§ **Provided material**:
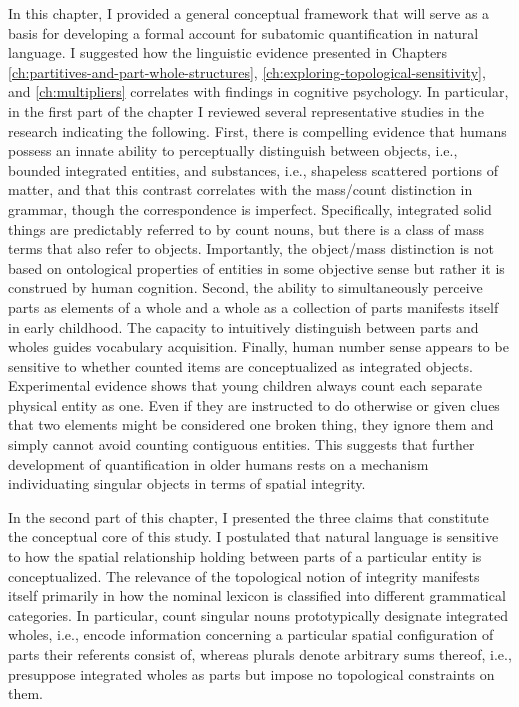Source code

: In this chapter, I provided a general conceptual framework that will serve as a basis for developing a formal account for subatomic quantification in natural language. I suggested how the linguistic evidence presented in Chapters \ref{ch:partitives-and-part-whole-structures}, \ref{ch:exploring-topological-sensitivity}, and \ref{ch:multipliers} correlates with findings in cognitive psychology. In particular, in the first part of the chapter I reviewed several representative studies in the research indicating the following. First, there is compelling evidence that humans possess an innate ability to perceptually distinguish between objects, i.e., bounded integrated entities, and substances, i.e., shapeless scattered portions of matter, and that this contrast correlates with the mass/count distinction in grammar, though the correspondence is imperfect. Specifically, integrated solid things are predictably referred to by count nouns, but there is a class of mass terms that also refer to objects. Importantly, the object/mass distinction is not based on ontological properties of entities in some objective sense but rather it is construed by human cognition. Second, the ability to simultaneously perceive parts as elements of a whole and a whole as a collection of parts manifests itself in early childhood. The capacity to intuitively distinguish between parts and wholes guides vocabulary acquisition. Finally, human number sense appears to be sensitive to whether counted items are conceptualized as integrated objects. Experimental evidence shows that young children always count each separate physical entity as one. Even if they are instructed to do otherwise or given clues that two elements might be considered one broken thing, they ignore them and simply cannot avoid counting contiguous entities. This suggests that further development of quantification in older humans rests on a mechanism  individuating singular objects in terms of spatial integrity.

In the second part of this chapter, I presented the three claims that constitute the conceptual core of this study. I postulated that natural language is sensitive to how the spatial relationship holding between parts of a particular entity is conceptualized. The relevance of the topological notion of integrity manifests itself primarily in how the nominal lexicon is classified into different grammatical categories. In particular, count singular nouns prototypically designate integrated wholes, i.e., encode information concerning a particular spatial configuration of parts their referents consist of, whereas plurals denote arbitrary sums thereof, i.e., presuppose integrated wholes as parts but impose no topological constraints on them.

...

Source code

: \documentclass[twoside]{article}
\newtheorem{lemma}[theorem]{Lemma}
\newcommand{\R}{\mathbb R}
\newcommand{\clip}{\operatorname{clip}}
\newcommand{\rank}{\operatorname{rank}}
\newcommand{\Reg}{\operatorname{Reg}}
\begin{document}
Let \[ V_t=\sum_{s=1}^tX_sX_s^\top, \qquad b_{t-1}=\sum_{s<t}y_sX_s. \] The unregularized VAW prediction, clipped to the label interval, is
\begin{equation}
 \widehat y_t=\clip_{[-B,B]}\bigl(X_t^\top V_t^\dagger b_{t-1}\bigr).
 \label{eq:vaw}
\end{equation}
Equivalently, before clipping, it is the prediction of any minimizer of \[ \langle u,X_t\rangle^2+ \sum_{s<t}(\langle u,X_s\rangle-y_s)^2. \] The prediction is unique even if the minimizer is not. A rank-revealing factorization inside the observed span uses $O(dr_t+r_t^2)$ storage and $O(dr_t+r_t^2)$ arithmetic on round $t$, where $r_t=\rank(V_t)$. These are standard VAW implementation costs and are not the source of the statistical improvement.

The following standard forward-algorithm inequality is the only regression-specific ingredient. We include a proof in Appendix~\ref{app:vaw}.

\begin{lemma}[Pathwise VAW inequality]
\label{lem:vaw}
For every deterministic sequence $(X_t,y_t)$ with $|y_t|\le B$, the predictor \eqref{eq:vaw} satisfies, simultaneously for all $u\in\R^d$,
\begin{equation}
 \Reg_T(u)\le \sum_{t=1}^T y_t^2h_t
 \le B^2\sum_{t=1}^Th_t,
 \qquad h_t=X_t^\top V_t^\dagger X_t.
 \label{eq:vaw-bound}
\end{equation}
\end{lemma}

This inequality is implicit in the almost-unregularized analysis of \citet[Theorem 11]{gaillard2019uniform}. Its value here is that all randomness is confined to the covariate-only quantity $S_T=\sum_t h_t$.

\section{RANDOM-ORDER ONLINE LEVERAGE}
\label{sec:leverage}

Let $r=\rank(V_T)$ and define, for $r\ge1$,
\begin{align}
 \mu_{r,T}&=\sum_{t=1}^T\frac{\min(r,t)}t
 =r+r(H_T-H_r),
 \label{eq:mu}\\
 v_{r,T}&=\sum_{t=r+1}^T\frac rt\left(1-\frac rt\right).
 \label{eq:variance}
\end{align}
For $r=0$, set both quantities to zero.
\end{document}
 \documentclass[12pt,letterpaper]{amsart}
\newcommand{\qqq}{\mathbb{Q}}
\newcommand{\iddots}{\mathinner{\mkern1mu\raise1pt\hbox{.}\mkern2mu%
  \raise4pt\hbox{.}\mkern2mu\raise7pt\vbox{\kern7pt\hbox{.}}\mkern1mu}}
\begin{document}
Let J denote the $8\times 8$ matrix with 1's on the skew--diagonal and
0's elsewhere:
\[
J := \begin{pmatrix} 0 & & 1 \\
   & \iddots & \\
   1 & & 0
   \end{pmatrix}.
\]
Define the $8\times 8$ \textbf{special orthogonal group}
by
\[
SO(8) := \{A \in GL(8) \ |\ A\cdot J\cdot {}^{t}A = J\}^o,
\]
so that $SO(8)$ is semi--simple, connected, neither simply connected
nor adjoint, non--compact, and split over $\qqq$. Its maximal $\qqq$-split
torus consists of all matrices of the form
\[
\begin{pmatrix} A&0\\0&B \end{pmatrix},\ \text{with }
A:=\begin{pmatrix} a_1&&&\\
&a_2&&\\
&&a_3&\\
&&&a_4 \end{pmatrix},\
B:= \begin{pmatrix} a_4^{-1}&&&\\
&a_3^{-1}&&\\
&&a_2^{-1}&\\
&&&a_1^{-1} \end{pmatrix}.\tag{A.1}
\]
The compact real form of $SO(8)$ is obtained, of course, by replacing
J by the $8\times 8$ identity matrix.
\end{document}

§ **To do**:
From the entries above, say how many lines contain "dagger". Only the number is wanted.

§ **Exercise answer**:
2